Polyvinylpyrrolidone (PVP), also commonly called polyvidone or povidone, is a water-soluble polymer made from the monomer N-vinylpyrrolidone. PVP is available in a range of molecular weights and related viscosities, and can be selected according to the desired application properties.

Uses

Medical

It is used as a binder in many pharmaceutical tablets; it simply passes through the body when taken orally.

PVP added to iodine forms a complex called povidone-iodine that possesses disinfectant properties. This complex is used in various products like solutions, ointment, pessaries, liquid soaps and surgical scrubs. It is known under the trade names Pyodine and Betadine, among others.

It is used in pleurodesis (fusion of the pleura because of incessant pleural effusions). For this purpose, povidone iodine is equally effective and safe as talc, and may be preferred because of easy availability and low cost.

PVP is used in some contact lenses and their packaging solutions. It reduces friction, thus acting as a lubricant, or wetting agent, built into the lens. Examples of this use include Bausch & Lomb's Ultra contact lenses with MoistureSeal Technology and Air Optix contact lens packaging solution (as an ingredient called "copolymer 845").

PVP is used as a lubricant in some eye drops, e.g. Bausch & Lomb's Soothe.

PVP was used as a plasma volume expander for trauma victims after the 1950s. It is not preferred as volume expander due to its ability to provoke histamine release and also interfere with blood grouping.

Autopsies have found that crospovidone (PVPP) contributes to pulmonary vascular injury in substance abusers who have injected pharmaceutical tablets intended for oral consumption. The long-term effects of crospovidone or povidone within the lung are unknown.

Technical
PVP is also used in many technical applications:
as a special additive for batteries, ceramics, fiberglass, inks, and inkjet paper, and in the chemical-mechanical planarization process
as an emulsifier and disintegrant for solution polymerization
to increase resolution in photoresists for cathode ray tubes (CRT)
in aqueous metal quenching
for production of membranes, such as dialysis and water purification filters
as a binder and complexation agent in agricultural applications such as crop protection, seed treatment and coating
as a thickening agent in tooth whitening gels
as an aid for increasing the solubility of drugs in liquid and semi-liquid dosage forms (syrups, soft gelatine capsules) and as an inhibitor of recrystallisation
as an additive to Doro's RNA extraction buffer 
as a liquid-phase dispersion enhancing agent in DOSY NMR
as a surfactant, reducing agent, shape controlling agent and dispersant in nanoparticle synthesis and their self-assembly
as a stabilizing agent in all inorganic solar cells

Other uses
PVP binds to polar molecules exceptionally well, owing to its polarity. This has led to its application in coatings for photo-quality ink-jet papers and transparencies, as well as in inks for inkjet printers.

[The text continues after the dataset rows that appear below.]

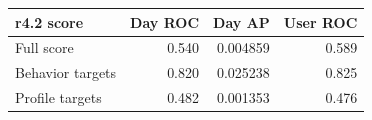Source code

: \begin{tabular}{lrrr}
\toprule
r4.2 score & Day ROC & Day AP & User ROC \\
\midrule
Full score & 0.540 & 0.004859 & 0.589 \\
Behavior targets & 0.820 & 0.025238 & 0.825 \\
Profile targets & 0.482 & 0.001353 & 0.476 \\
\bottomrule
\end{tabular}
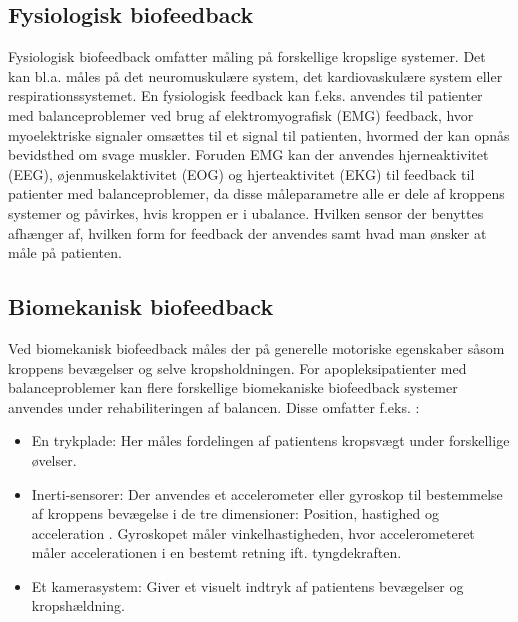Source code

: \subsection{Fysiologisk biofeedback}
Fysiologisk biofeedback omfatter måling på forskellige kropslige systemer. Det kan bl.a. måles på det neuromuskulære system, det kardiovaskulære system eller respirationssystemet.  En fysiologisk feedback kan f.eks. anvendes til patienter med balanceproblemer ved brug af elektromyografisk (EMG) feedback, hvor myoelektriske signaler omsættes til et signal til patienten,  hvormed der kan opnås bevidsthed om svage muskler. Foruden EMG kan der anvendes hjerneaktivitet (EEG), øjenmuskelaktivitet (EOG) og hjerteaktivitet (EKG) til feedback til patienter med balanceproblemer, da disse måleparametre alle er dele af kroppens systemer og påvirkes, hvis kroppen er i ubalance. Hvilken sensor der benyttes afhænger af, hvilken form for feedback der anvendes samt hvad man ønsker at måle på patienten. \cite{Prentice2007}


\subsection{Biomekanisk biofeedback}\label{MekBioFeed}
Ved biomekanisk biofeedback måles der på generelle motoriske egenskaber såsom kroppens bevægelser og selve kropsholdningen. For apopleksipatienter med balanceproblemer kan flere forskellige biomekaniske biofeedback systemer anvendes under rehabiliteringen af balancen. Disse omfatter f.eks. \cite{Giggins2013}:
\begin{itemize}
\item En trykplade: Her måles fordelingen af patientens kropsvægt under forskellige øvelser. 
\item Inerti-sensorer: Der anvendes et accelerometer eller gyroskop til bestemmelse af kroppens bevægelse i de tre dimensioner: Position, hastighed og acceleration . Gyroskopet måler vinkelhastigheden, hvor accelerometeret måler accelerationen i en bestemt retning ift. tyngdekraften.
\item Et kamerasystem: Giver et visuelt indtryk af patientens bevægelser og kropshældning. 
\end{itemize}

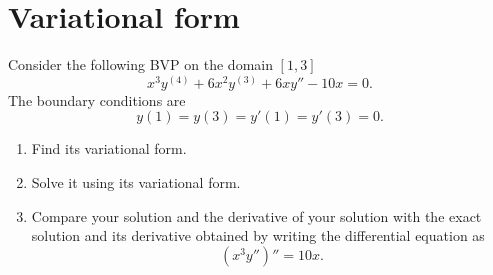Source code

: \section{Variational form}
Consider the following BVP on the domain \([1,3]\)
\[ x^3y^{(4)}+6x^2y^{(3)}+6xy''-10x=0. \]
The boundary conditions are
\[ y(1)=y(3)=y'(1)=y'(3)=0. \]
\begin{enumerate}
	\item Find its variational form.
	\item Solve it using its variational form.
	\item Compare your solution and the derivative of your solution with the exact solution and its derivative obtained by writing the differential equation as
	\[ \left(x^3 y''\right)''=10x. \]
\end{enumerate}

PVP is also used in personal care products, such as shampoos and toothpastes, in paints, and adhesives that must be moistened, such as old-style postage stamps and envelopes. It has also been used in contact lens solutions and in steel-quenching solutions. PVP is the basis of the early formulas for hair sprays and hair gels, and still continues to be a component of some.

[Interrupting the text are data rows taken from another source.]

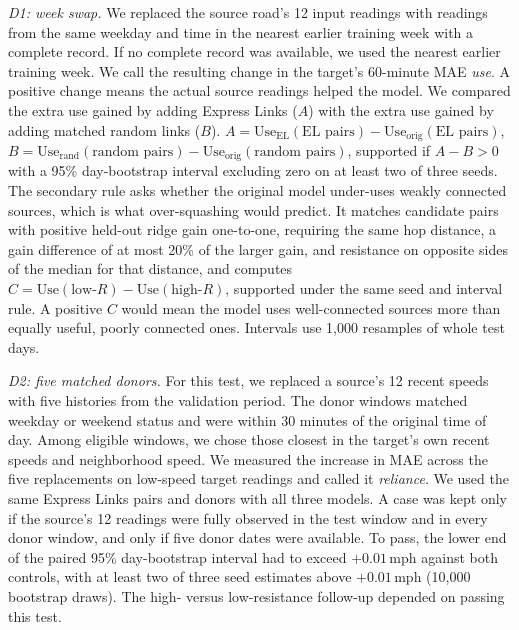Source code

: \documentclass[journal]{IEEEtran}
\newcommand{\ms}{\,mph}
\begin{document}
\textit{D1: week swap.} We replaced the source road's 12 input readings with readings from the same weekday and time in the nearest earlier training week with a complete record. If no complete record was available, we used the nearest earlier training week. We call the resulting change in the target's 60-minute MAE \emph{use}. A positive change means the actual source readings helped the model. We compared the extra use gained by adding Express Links ($A$) with the extra use gained by adding matched random links ($B$).
$A=\mathrm{Use}_{\mathrm{EL}}(\text{EL pairs})-\mathrm{Use}_{\mathrm{orig}}(\text{EL pairs})$, $B=\mathrm{Use}_{\mathrm{rand}}(\text{random pairs})-\mathrm{Use}_{\mathrm{orig}}(\text{random pairs})$, supported if $A-B>0$ with a 95\% day-bootstrap interval excluding zero on at least two of three seeds. The secondary rule asks whether the original model under-uses weakly connected sources, which is what over-squashing would predict. It matches candidate pairs with positive held-out ridge gain one-to-one, requiring the same hop distance, a gain difference of at most 20\% of the larger gain, and resistance on opposite sides of the median for that distance, and computes $C=\mathrm{Use}(\text{low-}R)-\mathrm{Use}(\text{high-}R)$, supported under the same seed and interval rule. A positive $C$ would mean the model uses well-connected sources more than equally useful, poorly connected ones. Intervals use 1{,}000 resamples of whole test days.

\textit{D2: five matched donors.} For this test, we replaced a source's 12 recent speeds with five histories from the validation period. The donor windows matched weekday or weekend status and were within 30 minutes of the original time of day. Among eligible windows, we chose those closest in the target's own recent speeds and neighborhood speed. We measured the increase in MAE across the five replacements on low-speed target readings and called it \emph{reliance}. We used the same Express Links pairs and donors with all three models. A case was kept only if the source's 12 readings were fully observed in the test window and in every donor window, and only if five donor dates were available. To pass, the lower end of the paired 95\% day-bootstrap interval had to exceed $+0.01$\ms{} against both controls, with at least two of three seed estimates above $+0.01$\ms{} (10{,}000 bootstrap draws). The high- versus low-resistance follow-up depended on passing this test.
\end{document}
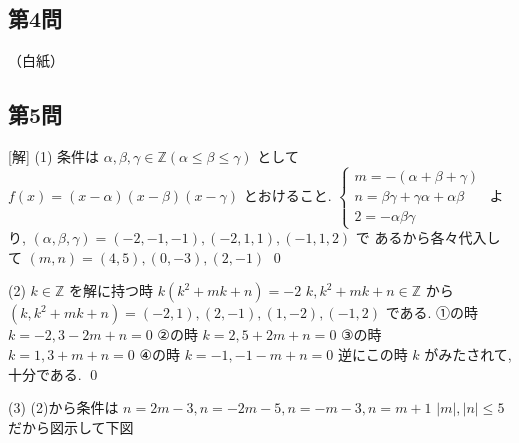 \documentclass[../main.tex]{subfiles}
\begin{document}
\begin{center}
\end{center}

\subsection*{第4問}
（白紙）

\subsection*{第5問}
[解] (1) 条件は $\alpha, \beta, \gamma \in \mathbb{Z} (\alpha \le \beta \le \gamma)$ として
$f(x) = (x-\alpha)(x-\beta)(x-\gamma)$ とおけること.
$
\begin{cases}
  m = -(\alpha + \beta + \gamma) \\
  n = \beta\gamma + \gamma\alpha + \alpha\beta \\
  2 = -\alpha\beta\gamma
\end{cases}$
より, $(\alpha, \beta, \gamma) = (-2, -1, -1), (-2, 1, 1), (-1, 1, 2)$ で
あるから各々代入して
$(m, n) = (4, 5), (0, -3), (2, -1)$ \qed

(2) $k \in \mathbb{Z}$ を解に持つ時
$k(k^2 + mk + n) = -2$
$k, k^2 + mk + n \in \mathbb{Z}$ から
$(k, k^2 + mk + n) = (-2, 1), (2, -1), (1, -2), (-1, 2)$
である.
①の時 $k = -2, 3 - 2m + n = 0$
②の時 $k = 2, 5 + 2m + n = 0$
③の時 $k = 1, 3 + m + n = 0$
④の時 $k = -1, -1 - m + n = 0$
逆にこの時 $k$ がみたされて, 十分である. \qed

(3) (2)から条件は
$n = 2m - 3, n = -2m - 5, n = -m - 3, n = m + 1$
$|m|, |n| \le 5$
だから図示して下図

\begin{center}
\end{center}
\end{document}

As a food additive, PVP is a stabilizer and has E number E1201. PVPP (crospovidone) is E1202. It is also used in the wine industry as a fining agent for white wine and some beers.

In in-vitro fertilisation laboratories, polyvinylpyrrolidone is used to slow down spermatozoa in order to capture them for e.g. ICSI.

In molecular biology, PVP can be used as a blocking agent during Southern blot analysis as a component of Denhardt's buffer. It is also exceptionally good at absorbing polyphenols during DNA purification. Polyphenols are common in many plant tissues and can deactivate proteins if not removed and therefore inhibit many downstream reactions like PCR.

In microscopy, PVP is useful for making an aqueous mounting medium.

PVP can be used to screen for phenolic properties, as referenced in a 2000 study on the effect of plant extracts on insulin production.

Safety
The U.S. Food and Drug Administration (FDA) has approved this chemical for many uses, and it is generally recognized as safe (GRAS). PVP is including in the Inactive Ingredient Database for use in oral, topical, and injectable formulations.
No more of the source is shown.